Texte intégral
AFFAIRE : RECOURS FIVA
COLLÉGIALE
RG : N° RG 22/02369 - N° Portalis DBVX-V-B7G-OGVR
[Y]
C/
FONDS D'INDEMNISATION DES VICTIMES DE L'AMIANTE
APPEL D'UNE DÉCISION DU :
[7]
du 28 Janvier 2022
RG : 10388/PTF-
AU NOM DU PEUPLE FRAN'AIS
COUR D'APPEL DE LYON
CHAMBRE SOCIALE D
RECOURS FIVA
ARRÊT DU 28 NOVEMBRE 2023
APPELANT :
[A] [Y]
[Adresse 2]
[Localité 9] (RHONE)
représenté par Me Taimim LAMAMRA de la SELAS CABINET D'AVOCATS LAMAMRA, avocat au barreau de LYON
INTIMÉE :
FONDS D'INDEMNISATION DES VICTIMES DE L'AMIANTE
[Adresse 8]
[Adresse 1]
[Localité 3]
représenté par Me Samuel FITOUSSI de la SELARL GF-AVOCATS, avocat au barreau de PARIS, substituée par Me Sarah LACAZE, avocat au barreau de LYON
DÉBATS EN AUDIENCE PUBLIQUE DU : 24 Octobre 2023
COMPOSITION DE LA COUR LORS DES DÉBATS ET DU DÉLIBÉRÉ :
Présidée par Delphine LAVERGNE-PILLOT, présidente et Nabila BOUCHENTOUF, conseillère, magistrats rapporteurs (sans opposition des parties dûment avisées) qui en ont rendu compte à la Cour dans son délibéré, assistés pendant les débats de Anais MAYOUD, Greffière.
COMPOSITION DE LA COUR
Delphine LAVERGNE-PILLOT, Présidente
Vincent CASTELLI, Conseiller
Nabila BOUCHENTOUF, Conseillère
Assistés pendant les débats de Anais MAYOUD, Greffière.
ARRÊT : CONTRADICTOIRE
Prononcé publiquement le 28 Novembre 2023 par mise à disposition de l'arrêt au greffe de la Cour, les parties en ayant été préalablement avisées dans les conditions prévues au deuxième alinéa de l'article 450 du code de procédure civile ;
Signé par Delphine LAVERGNE-PILLOT, Magistrat et par Anais MAYOUD, auquel la minute de la décision a été remise par le magistrat signataire.
*************
FAITS, PROCÉDURE ET PRÉTENTIONS DES PARTIES
[S] [Y] (la victime) a travaillé comme ouvrier en carrière, puis en fonderie, pour le compte de plusieurs entreprises, de 1963 à 1990.
Selon certificat médical du 9 avril 2014, la victime s'est vu diagnostiquer un adénocarcinome bronchique primitif du poumon droit avec envahissement ganglionnaire loco-régional.
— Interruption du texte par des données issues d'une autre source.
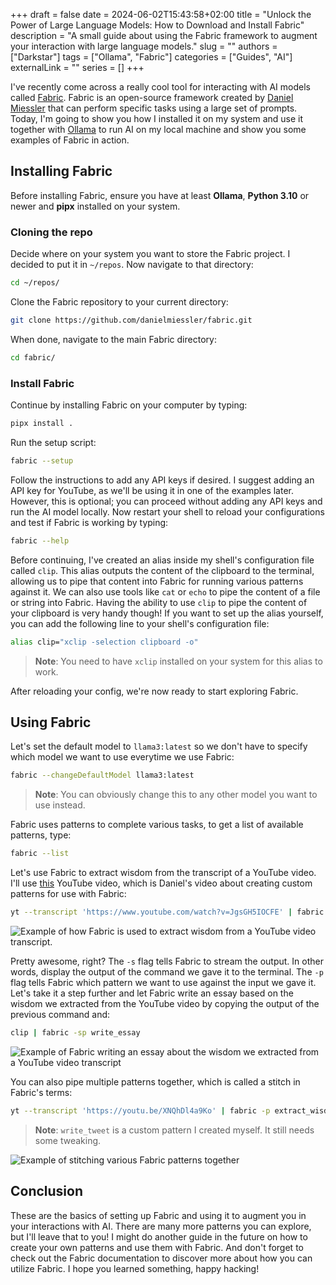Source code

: +++ 
draft = false
date = 2024-06-02T15:43:58+02:00
title = "Unlock the Power of Large Language Models: How to Download and Install Fabric"
description = "A small guide about using the Fabric framework to augment your interaction with large language models."
slug = ""
authors = ["Darkstar"]
tags = ["Ollama", "Fabric"]
categories = ["Guides", "AI"]
externalLink = ""
series = []
+++

I've recently come across a really cool tool for interacting with AI models called [Fabric](https://github.com/danielmiessler/fabric). Fabric is an open-source framework created by [Daniel Miessler](https://github.com/danielmiessler/) that can perform specific tasks using a large set of prompts. Today, I'm going to show you how I installed it on my system and use it together with [Ollama](https://ollama.com/) to run AI on my local machine and show you some examples of Fabric in action.

## Installing Fabric

Before installing Fabric, ensure you have at least **Ollama**, **Python 3.10** or newer and **pipx** installed on your system.

### Cloning the repo

Decide where on your system you want to store the Fabric project. I decided to put it in `~/repos`. Now navigate to that directory:

```bash
cd ~/repos/
```

Clone the Fabric repository to your current directory:

```bash
git clone https://github.com/danielmiessler/fabric.git
```

When done, navigate to the main Fabric directory:

```bash
cd fabric/
```

### Install Fabric

Continue by installing Fabric on your computer by typing:

```bash
pipx install .
```

Run the setup script:

```bash
fabric --setup
```

Follow the instructions to add any API keys if desired. I suggest adding an API key for YouTube, as we'll be using it in one of the examples later. However, this is optional; you can proceed without adding any API keys and run the AI model locally. Now restart your shell to reload your configurations and test if Fabric is working by typing:

```bash
fabric --help
```

Before continuing, I've created an alias inside my shell's configuration file called `clip`. This alias outputs the content of the clipboard to the terminal, allowing us to pipe that content into Fabric for running various patterns against it. We can also use tools like `cat` or `echo` to pipe the content of a file or string into Fabric. Having the ability to use `clip` to pipe the content of your clipboard is very handy though! If you want to set up the alias yourself, you can add the following line to your shell's configuration file:

```bash
alias clip="xclip -selection clipboard -o"
```

> **Note**: You need to have `xclip` installed on your system for this alias to work.

After reloading your config, we're now ready to start exploring Fabric.

## Using Fabric

Let's set the default model to `llama3:latest` so we don't have to specify which model we want to use everytime we use Fabric:

```bash
fabric --changeDefaultModel llama3:latest
```

> **Note**: You can obviously change this to any other model you want to use instead.

Fabric uses patterns to complete various tasks, to get a list of available patterns, type:

```bash
fabric --list
```

Let's use Fabric to extract wisdom from the transcript of a YouTube video. I'll use [this](https://www.youtube.com/watch?v=JgsGH5IOCFE) YouTube video, which is Daniel's video about creating custom patterns for use with Fabric:

```bash
yt --transcript 'https://www.youtube.com/watch?v=JgsGH5IOCFE' | fabric -sp extract_wisdom
```

![Example of how Fabric is used to extract wisdom from a YouTube video transcript.](/darkstar-blog/images/fabric_guide/extract_wisdom.png)

Pretty awesome, right? The ```-s``` flag tells Fabric to stream the output. In other words, display the output of the command we gave it to the terminal. The ```-p``` flag tells Fabric which pattern we want to use against the input we gave it. Let's take it a step further and let Fabric write an essay based on the wisdom we extracted from the YouTube video by copying the output of the previous command and:

```bash
clip | fabric -sp write_essay
```

![Example of Fabric writing an essay about the wisdom we extracted from a YouTube video transcript](/darkstar-blog/images/fabric_guide/write_essay.png)

You can also pipe multiple patterns together, which is called a stitch in Fabric's terms:

```bash
yt --transcript 'https://youtu.be/XNQhDl4a9Ko' | fabric -p extract_wisdom_agents | fabric -sp write_tweet
```

> **Note**: `write_tweet` is a custom pattern I created myself. It still needs some tweaking.

![Example of stitching various Fabric patterns together](/darkstar-blog/images/fabric_guide/stitching.png)

## Conclusion

These are the basics of setting up Fabric and using it to augment you in your interactions with AI. There are many more patterns you can explore, but I'll leave that to you! I might do another guide in the future on how to create your own patterns and use them with Fabric. And don't forget to check out the Fabric documentation to discover more about how you can utilize Fabric. I hope you learned something, happy hacking!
[S] [Y] est décédé le 13 juillet 2014 des suites de cette pathologie.
Un certificat médical initial de maladie professionnelle a été établi le 17 septembre 2014, mentionnant : « Tableau n° 30 bis des maladies professionnelles. Cancer broncho pulmonaire primitif découvert en novembre 2013, patient décédé en juillet 2014. Exposition professionnelle à l'amiante à partir de 1965 à 1981 ».
Le 16 décembre 2020, Mme [A] [LH] veuve [Y] (la requérante) a saisi le [6] (le [5]) aux fins d'indemnisation des préjudices subis par son époux.
Le 28 janvier 2022, le [5] a notifié à la requérante une décision de refus d'indemnisation, au motif que « l'examen des pièces communiquées n'a pas permis de conclure sur le lien éventuel entre une exposition à l'amiante et la maladie pour laquelle il y a eu demande d'indemnisation. L'absence de justificatif et d'information concernant l'exposition du demandeur a rendu impossible l'avis technique ».
Le 29 mars 2022, la requérante, ainsi que les enfants et petits-enfants de la victime, intervenant volontairement à l'instance (les requérants), ont saisi la présente cour en contestation de cette décision.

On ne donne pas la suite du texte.